Citizens of Shanghai and Beijing can now apply to one of a collection of Chinese banks for a digital yuan wallet, Decrypt reported Friday (March 26).
The six banks are the Bank of China, Bank of Communications, Postal Savings Bank of China, Industrial and Commercial Bank of China, China Construction Bank and Agricultural Bank of China, all of them state-owned banks.
The Chinese government has been pushing for a digital yuan, with the country at “the forefront of the world’s pivot to digital currencies,” Decrypt said.

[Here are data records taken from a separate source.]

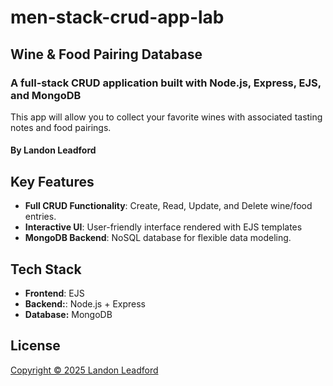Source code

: # men-stack-crud-app-lab

## Wine & Food Pairing Database

### A full-stack CRUD application built with Node.js, Express, EJS, and MongoDB

This app will allow you to collect your favorite wines with associated tasting notes and food pairings.

#### By Landon Leadford

## Key Features 

* **Full CRUD Functionality**: Create, Read, Update, and Delete wine/food entries.
* **Interactive UI**: User-friendly interface rendered with EJS templates
* **MongoDB Backend**: NoSQL database for flexible data modeling.

## Tech Stack

* **Frontend**: EJS
* **Backend:**: Node.js + Express
* **Database:** MongoDB 

## License
[Copyright © 2025 Landon Leadford](LICENSE)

As of November 2020, more than 2 billion digital yuan had been spent, which was at the time the equivalent of roughly $300 million. Chinese banks began their journey toward digital currency in 2014, when Xiaochuan Zhou, then the head of the People’s Bank of China, launched the Digital Currency Research Institute. Last year, China issued more than 10 million in digital yuan to people in Shenzhen.
Decrypt argues that these efforts are “in stark contrast” to what’s happening in the United States, where officials are interested in, but cautious about, digital currency.

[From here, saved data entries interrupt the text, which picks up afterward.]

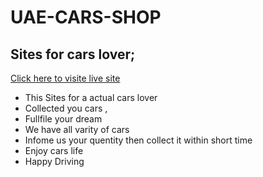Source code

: # UAE-CARS-SHOP

## Sites for cars lover;


<!-- add a site link -->
[Click here to visite live site](https://cars-corner.web.app/)

- This Sites for a actual cars lover
- Collected you cars ,
- Fullfile your dream
- We have all varity of cars 
- Infome us your quentity then collect it within short time
- Enjoy cars life
- Happy Driving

The news outlet quotes the chairman of the Federal Reserve as saying, “We have a highly banked population so that many — although not all — already have access to the electronic payments system,” adding, “We do think it’s more important to get it right than to be the first.”
The U.S. is “watching China’s push towards a digital currency with interest, if not alarm,” Decrypt said. Last summer, the Senate held a hearing examining how a digital dollar could keep the U.S. dollar in place as the global reserve currency.
That isn’t to say China is ready to switch to the digital yuan entirely. As reported earlier this week, the country’s central bank has said the digital yuan will not displace the payment services offered by China’s big FinTech companies such as Alipay from Ant’s Group of Tencent Holding’s WeChat Pay.